Wall Street analyst opinion on stocks making headlines in Monday's market
FedEx Corp.: Jesup & Lamont analyst Helane Becker maintained a buy rating on shares of FedEx Corp. (FDX) on Mar. 1.
In a note, Becker said she was increasing her fiscal third-quarter earnings estimates on the second-biggest U.S. package-delivery company from 63 cents per share to 74 cents per share to reflect her view that revenues were better than expected.
She also noted that U.S. gross domestic product grew by a greater than expected 5.9% in the 2009 fourth quarter. "Since FDX touches a significant portion of GDP, we believe they benefited from this strong performance," the analyst wrote.
Becker said a number of other cargo companies reported that business in January and February was better than they expected. "Given FDX's dominant position in the market, we believe they also benefited from the strength so far in the quarter," she said.
Becker cited FedEx's "consistent record of profitability, strong balance sheet and positive growth outlook". She has a $100 target price on the shares.
SanDisk Corp.: Wedbush analyst Betsy Van Hees raised her rating on shares of SanDisk Corp. (SNDK) to neutral from underperform on Mar. 1.

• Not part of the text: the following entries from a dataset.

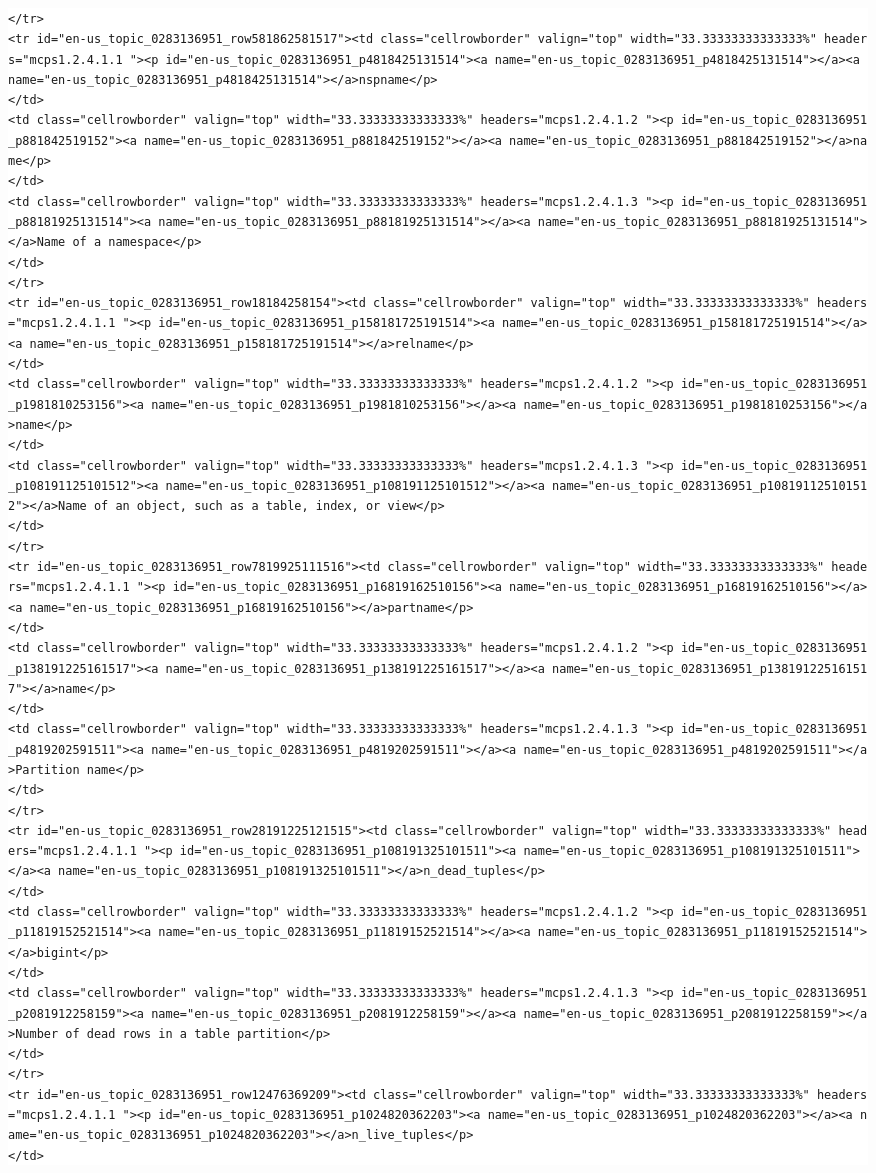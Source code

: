     </tr>
    <tr id="en-us_topic_0283136951_row581862581517"><td class="cellrowborder" valign="top" width="33.33333333333333%" headers="mcps1.2.4.1.1 "><p id="en-us_topic_0283136951_p4818425131514"><a name="en-us_topic_0283136951_p4818425131514"></a><a name="en-us_topic_0283136951_p4818425131514"></a>nspname</p>
    </td>
    <td class="cellrowborder" valign="top" width="33.33333333333333%" headers="mcps1.2.4.1.2 "><p id="en-us_topic_0283136951_p881842519152"><a name="en-us_topic_0283136951_p881842519152"></a><a name="en-us_topic_0283136951_p881842519152"></a>name</p>
    </td>
    <td class="cellrowborder" valign="top" width="33.33333333333333%" headers="mcps1.2.4.1.3 "><p id="en-us_topic_0283136951_p88181925131514"><a name="en-us_topic_0283136951_p88181925131514"></a><a name="en-us_topic_0283136951_p88181925131514"></a>Name of a namespace</p>
    </td>
    </tr>
    <tr id="en-us_topic_0283136951_row18184258154"><td class="cellrowborder" valign="top" width="33.33333333333333%" headers="mcps1.2.4.1.1 "><p id="en-us_topic_0283136951_p158181725191514"><a name="en-us_topic_0283136951_p158181725191514"></a><a name="en-us_topic_0283136951_p158181725191514"></a>relname</p>
    </td>
    <td class="cellrowborder" valign="top" width="33.33333333333333%" headers="mcps1.2.4.1.2 "><p id="en-us_topic_0283136951_p1981810253156"><a name="en-us_topic_0283136951_p1981810253156"></a><a name="en-us_topic_0283136951_p1981810253156"></a>name</p>
    </td>
    <td class="cellrowborder" valign="top" width="33.33333333333333%" headers="mcps1.2.4.1.3 "><p id="en-us_topic_0283136951_p108191125101512"><a name="en-us_topic_0283136951_p108191125101512"></a><a name="en-us_topic_0283136951_p108191125101512"></a>Name of an object, such as a table, index, or view</p>
    </td>
    </tr>
    <tr id="en-us_topic_0283136951_row7819925111516"><td class="cellrowborder" valign="top" width="33.33333333333333%" headers="mcps1.2.4.1.1 "><p id="en-us_topic_0283136951_p16819162510156"><a name="en-us_topic_0283136951_p16819162510156"></a><a name="en-us_topic_0283136951_p16819162510156"></a>partname</p>
    </td>
    <td class="cellrowborder" valign="top" width="33.33333333333333%" headers="mcps1.2.4.1.2 "><p id="en-us_topic_0283136951_p138191225161517"><a name="en-us_topic_0283136951_p138191225161517"></a><a name="en-us_topic_0283136951_p138191225161517"></a>name</p>
    </td>
    <td class="cellrowborder" valign="top" width="33.33333333333333%" headers="mcps1.2.4.1.3 "><p id="en-us_topic_0283136951_p4819202591511"><a name="en-us_topic_0283136951_p4819202591511"></a><a name="en-us_topic_0283136951_p4819202591511"></a>Partition name</p>
    </td>
    </tr>
    <tr id="en-us_topic_0283136951_row28191225121515"><td class="cellrowborder" valign="top" width="33.33333333333333%" headers="mcps1.2.4.1.1 "><p id="en-us_topic_0283136951_p108191325101511"><a name="en-us_topic_0283136951_p108191325101511"></a><a name="en-us_topic_0283136951_p108191325101511"></a>n_dead_tuples</p>
    </td>
    <td class="cellrowborder" valign="top" width="33.33333333333333%" headers="mcps1.2.4.1.2 "><p id="en-us_topic_0283136951_p11819152521514"><a name="en-us_topic_0283136951_p11819152521514"></a><a name="en-us_topic_0283136951_p11819152521514"></a>bigint</p>
    </td>
    <td class="cellrowborder" valign="top" width="33.33333333333333%" headers="mcps1.2.4.1.3 "><p id="en-us_topic_0283136951_p2081912258159"><a name="en-us_topic_0283136951_p2081912258159"></a><a name="en-us_topic_0283136951_p2081912258159"></a>Number of dead rows in a table partition</p>
    </td>
    </tr>
    <tr id="en-us_topic_0283136951_row12476369209"><td class="cellrowborder" valign="top" width="33.33333333333333%" headers="mcps1.2.4.1.1 "><p id="en-us_topic_0283136951_p1024820362203"><a name="en-us_topic_0283136951_p1024820362203"></a><a name="en-us_topic_0283136951_p1024820362203"></a>n_live_tuples</p>
    </td>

On Feb. 26, the biggest maker of flash-memory cards for digital cameras and phones increased its first-quarter sales forecast to between $925 million and $1 billion.

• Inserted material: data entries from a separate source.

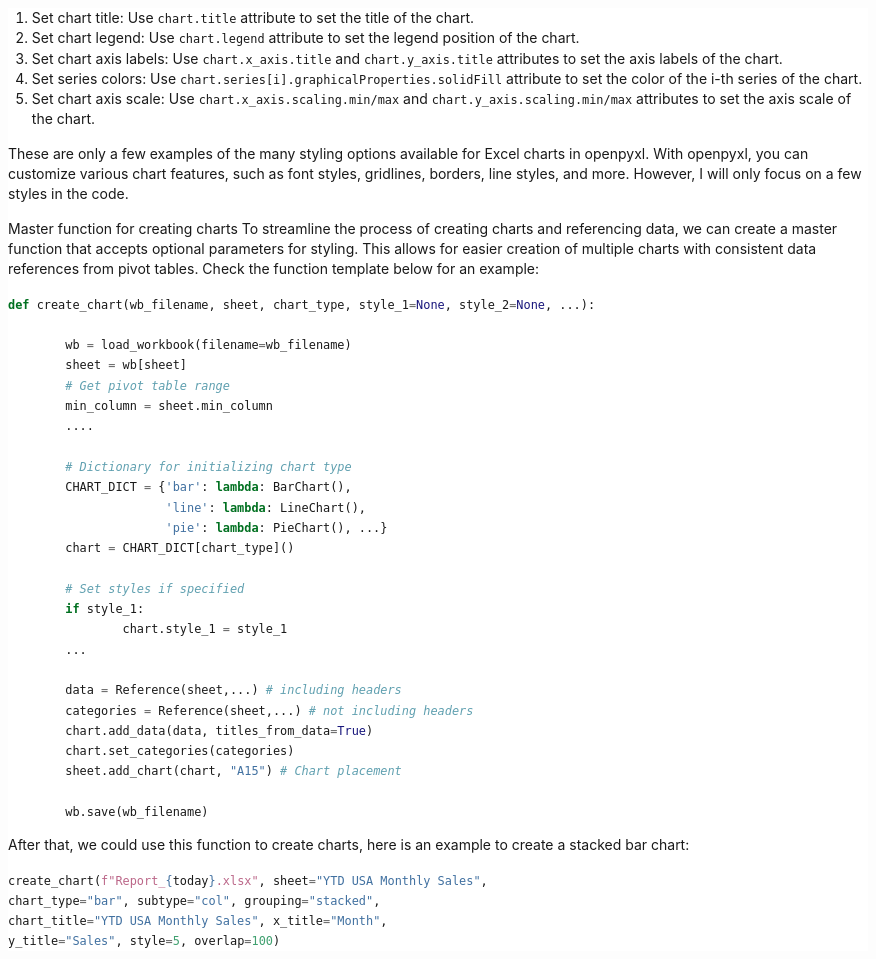 <ol>
    <li>Set chart title: Use <code>chart.title</code> attribute to set the title of the chart.</li>
    <li>Set chart legend: Use <code>chart.legend</code> attribute to set the legend position of the chart.</li>
    <li>Set chart axis labels: Use <code>chart.x_axis.title</code> and <code>chart.y_axis.title</code> attributes to set the axis labels of the chart.</li>
    <li>Set series colors: Use <code>chart.series[i].graphicalProperties.solidFill</code> attribute to set the color of the i-th series of the chart.</li>
    <li>Set chart axis scale: Use <code>chart.x_axis.scaling.min/max</code> and <code>chart.y_axis.scaling.min/max</code> attributes to set the axis scale of the chart.</li>
</ol>

These are only a few examples of the many styling options available for Excel charts in openpyxl. With openpyxl, you can customize various chart features, such as font styles, gridlines, borders, line styles, and more. However, I will only focus on a few styles in the code.

Master function for creating charts
To streamline the process of creating charts and referencing data, we can create a master function that accepts optional parameters for styling. This allows for easier creation of multiple charts with consistent data references from pivot tables. Check the function template below for an example:

```python
def create_chart(wb_filename, sheet, chart_type, style_1=None, style_2=None, ...):

        wb = load_workbook(filename=wb_filename)
        sheet = wb[sheet]
        # Get pivot table range
        min_column = sheet.min_column
        ....

        # Dictionary for initializing chart type
        CHART_DICT = {'bar': lambda: BarChart(),
                      'line': lambda: LineChart(),
                      'pie': lambda: PieChart(), ...}
        chart = CHART_DICT[chart_type]()

        # Set styles if specified
        if style_1:
                chart.style_1 = style_1
        ...
                
        data = Reference(sheet,...) # including headers
        categories = Reference(sheet,...) # not including headers
        chart.add_data(data, titles_from_data=True)
        chart.set_categories(categories)
        sheet.add_chart(chart, "A15") # Chart placement

        wb.save(wb_filename)
```

After that, we could use this function to create charts, here is an example to create a stacked bar chart:

```python
create_chart(f"Report_{today}.xlsx", sheet="YTD USA Monthly Sales",
chart_type="bar", subtype="col", grouping="stacked",
chart_title="YTD USA Monthly Sales", x_title="Month",
y_title="Sales", style=5, overlap=100)
```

In a Mar. 1 note, Van Hees said she was "incrementally more positive" on SanDisk given the better-than-expected supply-demand environment for NAND flash memory in the first half of 2010, together with the "significant" strides management made at its Feb. 26 analyst day to increase transparency to investors.

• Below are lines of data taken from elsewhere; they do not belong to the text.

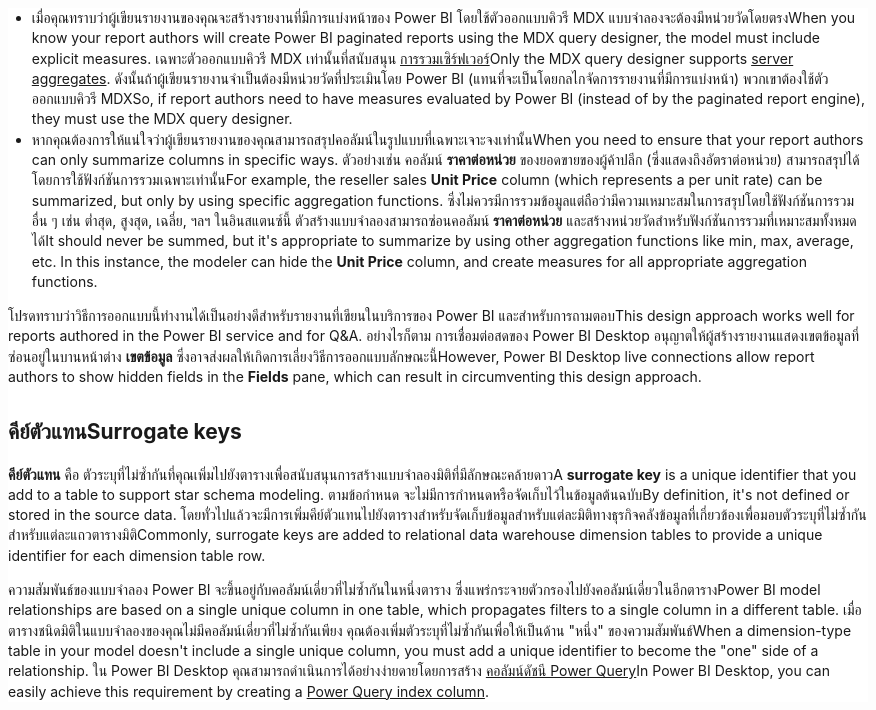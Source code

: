 - <span data-ttu-id="dff2d-174">เมื่อคุณทราบว่าผู้เขียนรายงานของคุณจะสร้างรายงานที่มีการแบ่งหน้าของ Power BI โดยใช้ตัวออกแบบคิวรี MDX แบบจำลองจะต้องมีหน่วยวัดโดยตรง</span><span class="sxs-lookup"><span data-stu-id="dff2d-174">When you know your report authors will create Power BI paginated reports using the MDX query designer, the model must include explicit measures.</span></span> <span data-ttu-id="dff2d-175">เฉพาะตัวออกแบบคิวรี MDX เท่านั้นที่สนับสนุน [การรวมเซิร์ฟเวอร์](/sql/reporting-services/report-design/report-builder-functions-aggregate-function)</span><span class="sxs-lookup"><span data-stu-id="dff2d-175">Only the MDX query designer supports [server aggregates](/sql/reporting-services/report-design/report-builder-functions-aggregate-function).</span></span> <span data-ttu-id="dff2d-176">ดังนั้นถ้าผู้เขียนรายงานจำเป็นต้องมีหน่วยวัดที่ประเมินโดย Power BI (แทนที่จะเป็นโดยกลไกจัดการรายงานที่มีการแบ่งหน้า) พวกเขาต้องใช้ตัวออกแบบคิวรี MDX</span><span class="sxs-lookup"><span data-stu-id="dff2d-176">So, if report authors need to have measures evaluated by Power BI (instead of by the paginated report engine), they must use the MDX query designer.</span></span>
- <span data-ttu-id="dff2d-177">หากคุณต้องการให้แน่ใจว่าผู้เขียนรายงานของคุณสามารถสรุปคอลัมน์ในรูปแบบที่เฉพาะเจาะจงเท่านั้น</span><span class="sxs-lookup"><span data-stu-id="dff2d-177">When you need to ensure that your report authors can only summarize columns in specific ways.</span></span> <span data-ttu-id="dff2d-178">ตัวอย่างเช่น คอลัมน์ **ราคาต่อหน่วย** ของยอดขายของผู้ค้าปลีก (ซึ่งแสดงถึงอัตราต่อหน่วย) สามารถสรุปได้โดยการใช้ฟังก์ชันการรวมเฉพาะเท่านั้น</span><span class="sxs-lookup"><span data-stu-id="dff2d-178">For example, the reseller sales **Unit Price** column (which represents a per unit rate) can be summarized, but only by using specific aggregation functions.</span></span> <span data-ttu-id="dff2d-179">ซึ่งไม่ควรมีการรวมข้อมูลแต่ถือว่ามีความเหมาะสมในการสรุปโดยใช้ฟังก์ชันการรวมอื่น ๆ เช่น ต่ำสุด, สูงสุด, เฉลี่ย, ฯลฯ ในอินสแตนซ์นี้ ตัวสร้างแบบจำลองสามารถซ่อนคอลัมน์ **ราคาต่อหน่วย** และสร้างหน่วยวัดสำหรับฟังก์ชันการรวมที่เหมาะสมทั้งหมดได้</span><span class="sxs-lookup"><span data-stu-id="dff2d-179">It should never be summed, but it's appropriate to summarize by using other aggregation functions like min, max, average, etc. In this instance, the modeler can hide the **Unit Price** column, and create measures for all appropriate aggregation functions.</span></span>

<span data-ttu-id="dff2d-180">โปรดทราบว่าวิธีการออกแบบนี้ทำงานได้เป็นอย่างดีสำหรับรายงานที่เขียนในบริการของ Power BI และสำหรับการถามตอบ</span><span class="sxs-lookup"><span data-stu-id="dff2d-180">This design approach works well for reports authored in the Power BI service and for Q&A.</span></span> <span data-ttu-id="dff2d-181">อย่างไรก็ตาม การเชื่อมต่อสดของ Power BI Desktop อนุญาตให้ผู้สร้างรายงานแสดงเขตข้อมูลที่ซ่อนอยู่ในบานหน้าต่าง **เขตข้อมูล** ซึ่งอาจส่งผลให้เกิดการเลี่ยงวิธีการออกแบบลักษณะนี้</span><span class="sxs-lookup"><span data-stu-id="dff2d-181">However, Power BI Desktop live connections allow report authors to show hidden fields in the **Fields** pane, which can result in circumventing this design approach.</span></span>

## <a name="surrogate-keys"></a><span data-ttu-id="dff2d-182">คีย์ตัวแทน</span><span class="sxs-lookup"><span data-stu-id="dff2d-182">Surrogate keys</span></span>

<span data-ttu-id="dff2d-183">**คีย์ตัวแทน** คือ ตัวระบุที่ไม่ซ้ำกันที่คุณเพิ่มไปยังตารางเพื่อสนับสนุนการสร้างแบบจำลองมิติที่มีลักษณะคล้ายดาว</span><span class="sxs-lookup"><span data-stu-id="dff2d-183">A **surrogate key** is a unique identifier that you add to a table to support star schema modeling.</span></span> <span data-ttu-id="dff2d-184">ตามข้อกำหนด จะไม่มีการกำหนดหรือจัดเก็บไว้ในข้อมูลต้นฉบับ</span><span class="sxs-lookup"><span data-stu-id="dff2d-184">By definition, it's not defined or stored in the source data.</span></span> <span data-ttu-id="dff2d-185">โดยทั่วไปแล้วจะมีการเพิ่มคีย์ตัวแทนไปยังตารางสำหรับจัดเก็บข้อมูลสำหรับแต่ละมิติทางธุรกิจคลังข้อมูลที่เกี่ยวข้องเพื่อมอบตัวระบุที่ไม่ซ้ำกันสำหรับแต่ละแถวตารางมิติ</span><span class="sxs-lookup"><span data-stu-id="dff2d-185">Commonly, surrogate keys are added to relational data warehouse dimension tables to provide a unique identifier for each dimension table row.</span></span>

<span data-ttu-id="dff2d-186">ความสัมพันธ์ของแบบจำลอง Power BI จะขึ้นอยู่กับคอลัมน์เดี่ยวที่ไม่ซ้ำกันในหนึ่งตาราง ซึ่งแพร่กระจายตัวกรองไปยังคอลัมน์เดี่ยวในอีกตาราง</span><span class="sxs-lookup"><span data-stu-id="dff2d-186">Power BI model relationships are based on a single unique column in one table, which propagates filters to a single column in a different table.</span></span> <span data-ttu-id="dff2d-187">เมื่อตารางชนิดมิติในแบบจำลองของคุณไม่มีคอลัมน์เดี่ยวที่ไม่ซ้ำกันเพียง คุณต้องเพิ่มตัวระบุที่ไม่ซ้ำกันเพื่อให้เป็นด้าน "หนึ่ง" ของความสัมพันธ์</span><span class="sxs-lookup"><span data-stu-id="dff2d-187">When a dimension-type table in your model doesn't include a single unique column, you must add a unique identifier to become the "one" side of a relationship.</span></span> <span data-ttu-id="dff2d-188">ใน Power BI Desktop คุณสามารถดำเนินการได้อย่างง่ายดายโดยการสร้าง [คอลัมน์ดัชนี Power Query](/powerquery-m/table-addindexcolumn)</span><span class="sxs-lookup"><span data-stu-id="dff2d-188">In Power BI Desktop, you can easily achieve this requirement by creating a [Power Query index column](/powerquery-m/table-addindexcolumn).</span></span>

"In an uncharacteristic and very refreshing move SNDK provided to investors an update to its Q1 guidance, further clarity on 2010 revenue outlook and a long-term financial model," the analyst wrote.
Van Hees raised her price target on the shares to $32 from $25.
Fannie Mae: Standard & Poor's equity analyst Rafay Khalid maintained a hold opinion on shares of Fannie Mae (FNM) on Mar. 1.
Fannie Mae will seek $15.3 billion in U.S. aid, the mortgage-finance company said in a Feb. 26 filing with the Securities and Exchange Commission, bringing the total owed under a government lifeline to $76.2 billion, after its 10th consecutive quarterly loss. The mortgage-finance company posted a fourth-quarter net loss of $16.3 billion, or $2.87 a share.
Khalid said in a posting on the S&P MarketScope service that Fannie's fourth-quarter loss was narrower than our $3.80 per share loss estimate, reflecting lower-than-expected loss provisions. Khalid said that while he forecasts that Fannie's loan-loss provisions will decline in 2010, he believes they will remain at elevated levels, reflecting his outlook for stabilizing delinquencies.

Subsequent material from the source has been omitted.